Data entries:
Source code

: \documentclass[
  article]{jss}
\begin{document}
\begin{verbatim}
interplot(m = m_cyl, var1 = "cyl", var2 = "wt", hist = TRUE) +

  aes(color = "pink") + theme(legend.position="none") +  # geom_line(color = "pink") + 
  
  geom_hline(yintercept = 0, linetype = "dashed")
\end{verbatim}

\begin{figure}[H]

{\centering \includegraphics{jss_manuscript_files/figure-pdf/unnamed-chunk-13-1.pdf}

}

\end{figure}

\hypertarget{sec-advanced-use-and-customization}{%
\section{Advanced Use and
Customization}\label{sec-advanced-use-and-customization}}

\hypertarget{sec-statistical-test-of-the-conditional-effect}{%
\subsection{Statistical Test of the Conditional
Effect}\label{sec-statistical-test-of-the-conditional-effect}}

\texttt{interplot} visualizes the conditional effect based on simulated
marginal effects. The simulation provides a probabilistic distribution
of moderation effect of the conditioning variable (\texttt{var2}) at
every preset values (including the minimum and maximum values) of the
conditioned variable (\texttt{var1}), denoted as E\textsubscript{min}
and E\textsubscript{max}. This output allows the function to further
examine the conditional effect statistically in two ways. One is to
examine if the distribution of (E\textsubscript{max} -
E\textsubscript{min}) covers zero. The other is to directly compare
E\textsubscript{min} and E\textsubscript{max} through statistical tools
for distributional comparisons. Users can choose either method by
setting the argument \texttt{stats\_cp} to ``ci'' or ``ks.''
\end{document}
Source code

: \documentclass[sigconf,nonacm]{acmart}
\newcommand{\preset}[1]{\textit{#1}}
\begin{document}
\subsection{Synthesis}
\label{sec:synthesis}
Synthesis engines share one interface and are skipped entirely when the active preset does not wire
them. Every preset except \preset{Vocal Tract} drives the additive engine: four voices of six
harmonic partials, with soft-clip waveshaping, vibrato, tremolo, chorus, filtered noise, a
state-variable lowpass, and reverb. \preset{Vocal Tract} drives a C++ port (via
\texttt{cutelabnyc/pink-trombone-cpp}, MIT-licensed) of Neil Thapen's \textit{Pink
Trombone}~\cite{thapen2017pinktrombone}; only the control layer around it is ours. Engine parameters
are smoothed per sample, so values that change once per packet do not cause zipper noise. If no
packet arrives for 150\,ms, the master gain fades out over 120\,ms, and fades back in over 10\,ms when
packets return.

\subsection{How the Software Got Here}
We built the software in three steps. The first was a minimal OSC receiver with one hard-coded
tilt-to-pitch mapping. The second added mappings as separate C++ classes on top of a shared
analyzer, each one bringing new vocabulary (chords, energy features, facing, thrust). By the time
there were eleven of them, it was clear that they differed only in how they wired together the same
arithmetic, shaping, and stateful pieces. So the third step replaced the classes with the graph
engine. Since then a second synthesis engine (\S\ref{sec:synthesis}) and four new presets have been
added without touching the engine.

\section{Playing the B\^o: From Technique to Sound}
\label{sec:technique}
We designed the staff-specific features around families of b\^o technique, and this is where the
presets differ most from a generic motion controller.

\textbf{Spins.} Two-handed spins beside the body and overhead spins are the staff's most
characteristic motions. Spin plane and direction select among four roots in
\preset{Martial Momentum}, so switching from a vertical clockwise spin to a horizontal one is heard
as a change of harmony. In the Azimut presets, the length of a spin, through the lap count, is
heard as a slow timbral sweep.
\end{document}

What is being asked -> Could you reproduce the data above exactly as given?

Output ->
Source code

: \documentclass[
  article]{jss}
\begin{document}
\begin{verbatim}
interplot(m = m_cyl, var1 = "cyl", var2 = "wt", hist = TRUE) +

  aes(color = "pink") + theme(legend.position="none") +  # geom_line(color = "pink") + 
  
  geom_hline(yintercept = 0, linetype = "dashed")
\end{verbatim}

\begin{figure}[H]

{\centering \includegraphics{jss_manuscript_files/figure-pdf/unnamed-chunk-13-1.pdf}

}

\end{figure}

\hypertarget{sec-advanced-use-and-customization}{%
\section{Advanced Use and
Customization}\label{sec-advanced-use-and-customization}}

\hypertarget{sec-statistical-test-of-the-conditional-effect}{%
\subsection{Statistical Test of the Conditional
Effect}\label{sec-statistical-test-of-the-conditional-effect}}

\texttt{interplot} visualizes the conditional effect based on simulated
marginal effects. The simulation provides a probabilistic distribution
of moderation effect of the conditioning variable (\texttt{var2}) at
every preset values (including the minimum and maximum values) of the
conditioned variable (\texttt{var1}), denoted as E\textsubscript{min}
and E\textsubscript{max}. This output allows the function to further
examine the conditional effect statistically in two ways. One is to
examine if the distribution of (E\textsubscript{max} -
E\textsubscript{min}) covers zero. The other is to directly compare
E\textsubscript{min} and E\textsubscript{max} through statistical tools
for distributional comparisons. Users can choose either method by
setting the argument \texttt{stats\_cp} to ``ci'' or ``ks.''
\end{document}
Source code

: \documentclass[sigconf,nonacm]{acmart}
\newcommand{\preset}[1]{\textit{#1}}
\begin{document}
\subsection{Synthesis}
\label{sec:synthesis}
Synthesis engines share one interface and are skipped entirely when the active preset does not wire
them. Every preset except \preset{Vocal Tract} drives the additive engine: four voices of six
harmonic partials, with soft-clip waveshaping, vibrato, tremolo, chorus, filtered noise, a
state-variable lowpass, and reverb. \preset{Vocal Tract} drives a C++ port (via
\texttt{cutelabnyc/pink-trombone-cpp}, MIT-licensed) of Neil Thapen's \textit{Pink
Trombone}~\cite{thapen2017pinktrombone}; only the control layer around it is ours. Engine parameters
are smoothed per sample, so values that change once per packet do not cause zipper noise. If no
packet arrives for 150\,ms, the master gain fades out over 120\,ms, and fades back in over 10\,ms when
packets return.

\subsection{How the Software Got Here}
We built the software in three steps. The first was a minimal OSC receiver with one hard-coded
tilt-to-pitch mapping. The second added mappings as separate C++ classes on top of a shared
analyzer, each one bringing new vocabulary (chords, energy features, facing, thrust). By the time
there were eleven of them, it was clear that they differed only in how they wired together the same
arithmetic, shaping, and stateful pieces. So the third step replaced the classes with the graph
engine. Since then a second synthesis engine (\S\ref{sec:synthesis}) and four new presets have been
added without touching the engine.

\section{Playing the B\^o: From Technique to Sound}
\label{sec:technique}
We designed the staff-specific features around families of b\^o technique, and this is where the
presets differ most from a generic motion controller.

\textbf{Spins.} Two-handed spins beside the body and overhead spins are the staff's most
characteristic motions. Spin plane and direction select among four roots in
\preset{Martial Momentum}, so switching from a vertical clockwise spin to a horizontal one is heard
as a change of harmony. In the Azimut presets, the length of a spin, through the lap count, is
heard as a slow timbral sweep.
\end{document}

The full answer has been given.